Schematic diagram demonstrating the importance of Hif protein for the transcription of ion transport proteins in fish. The Hif-α/Hif-1β dimer formed under hypoxic conditions binds to a hypoxia response element (HRE; nucleotide consensus sequence ACGTG) and activates transcription of target genes. In fish, an anion exchanger (AE), a monocarboxylate carrier (MCT4) and an epithelial Ca2+ channel (ECAC) have been shown to be under the control of Hif protein; divalent metal-ion transporter1 (DMT1) has been identified in mammals, and most likely is also under the control of Hif proteins in fish.

Fig. 4.

Schematic diagram demonstrating the importance of Hif protein for the transcription of ion transport proteins in fish. The Hif-α/Hif-1β dimer formed under hypoxic conditions binds to a hypoxia response element (HRE; nucleotide consensus sequence ACGTG) and activates transcription of target genes. In fish, an anion exchanger (AE), a monocarboxylate carrier (MCT4) and an epithelial Ca2+ channel (ECAC) have been shown to be under the control of Hif protein; divalent metal-ion transporter1 (DMT1) has been identified in mammals, and most likely is also under the control of Hif proteins in fish.
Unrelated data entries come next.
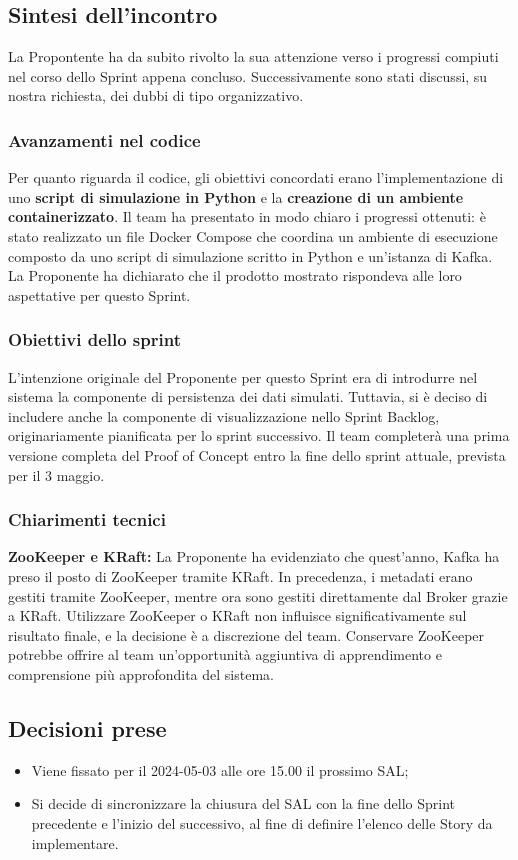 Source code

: \documentclass[8pt]{article}
\begin{document}
\subsection{Sintesi dell'incontro}
La Propontente ha da subito rivolto la sua attenzione verso i progressi compiuti nel corso dello Sprint appena concluso. Successivamente sono stati discussi, su nostra richiesta, dei dubbi di tipo organizzativo.
\subsubsection{Avanzamenti nel codice}
Per quanto riguarda il codice, gli obiettivi concordati erano l'implementazione di uno \textbf{script di simulazione in Python} e la \textbf{creazione di un ambiente containerizzato}. Il team ha presentato in modo chiaro i progressi ottenuti: è stato realizzato un file Docker Compose che coordina un ambiente di esecuzione composto da uno script di simulazione scritto in Python e un'istanza di Kafka. La Proponente ha dichiarato che il prodotto mostrato rispondeva alle loro aspettative per questo Sprint.
\subsubsection{Obiettivi dello sprint}
L'intenzione originale del Proponente per questo Sprint era di introdurre nel sistema la componente di persistenza dei dati simulati. Tuttavia, si è deciso di includere anche la componente di visualizzazione nello Sprint Backlog, originariamente pianificata per lo sprint successivo. Il team completerà una prima versione completa del Proof of Concept entro la fine dello sprint attuale, prevista per il 3 maggio. 
\subsubsection{Chiarimenti tecnici}
\textbf{ZooKeeper e KRaft:} La Proponente ha evidenziato che quest'anno, Kafka ha preso il posto di ZooKeeper tramite KRaft. In precedenza, i metadati erano gestiti tramite ZooKeeper, mentre ora sono gestiti direttamente dal Broker grazie a KRaft. Utilizzare ZooKeeper o KRaft non influisce significativamente sul risultato finale, e la decisione è a discrezione del team. Conservare ZooKeeper potrebbe offrire al team un'opportunità aggiuntiva di apprendimento e comprensione più approfondita del sistema.

\subsection{Decisioni prese}
\begin{itemize}
	\setlength\itemsep{0em}
	\item Viene fissato per il 2024-05-03 alle ore 15.00 il prossimo SAL;
	\item Si decide di sincronizzare la chiusura del SAL con la fine dello Sprint precedente e l'inizio del successivo, al fine di definire l'elenco delle Story da implementare.
\end{itemize}
\end{document}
In addition to Na+ and Cl, freshwater fish also take up Ca2+ from the environmental water. Hypoxia impairs Ca2+ uptake in developing zebrafish embryos, and Ca2+ uptake has been shown to remain low even after reoxygenation (Kwong et al., 2016). The decrease in Ca2+ uptake was shown to be caused by a decrease in the expression level of an epithelial Ca2+ channel (ECAC). Morpholino experiments and analysis of Hif-1αB-deficient zebrafish embryos confirmed that ECAC expression was under the control of Hif-1αB (Fig. 4), which was not the case for expression of the plasma membrane Ca2+-ATPase (PMCA) and the sodium-dependent Ca2+ transporter (NXC1b) (Kwong et al., 2016).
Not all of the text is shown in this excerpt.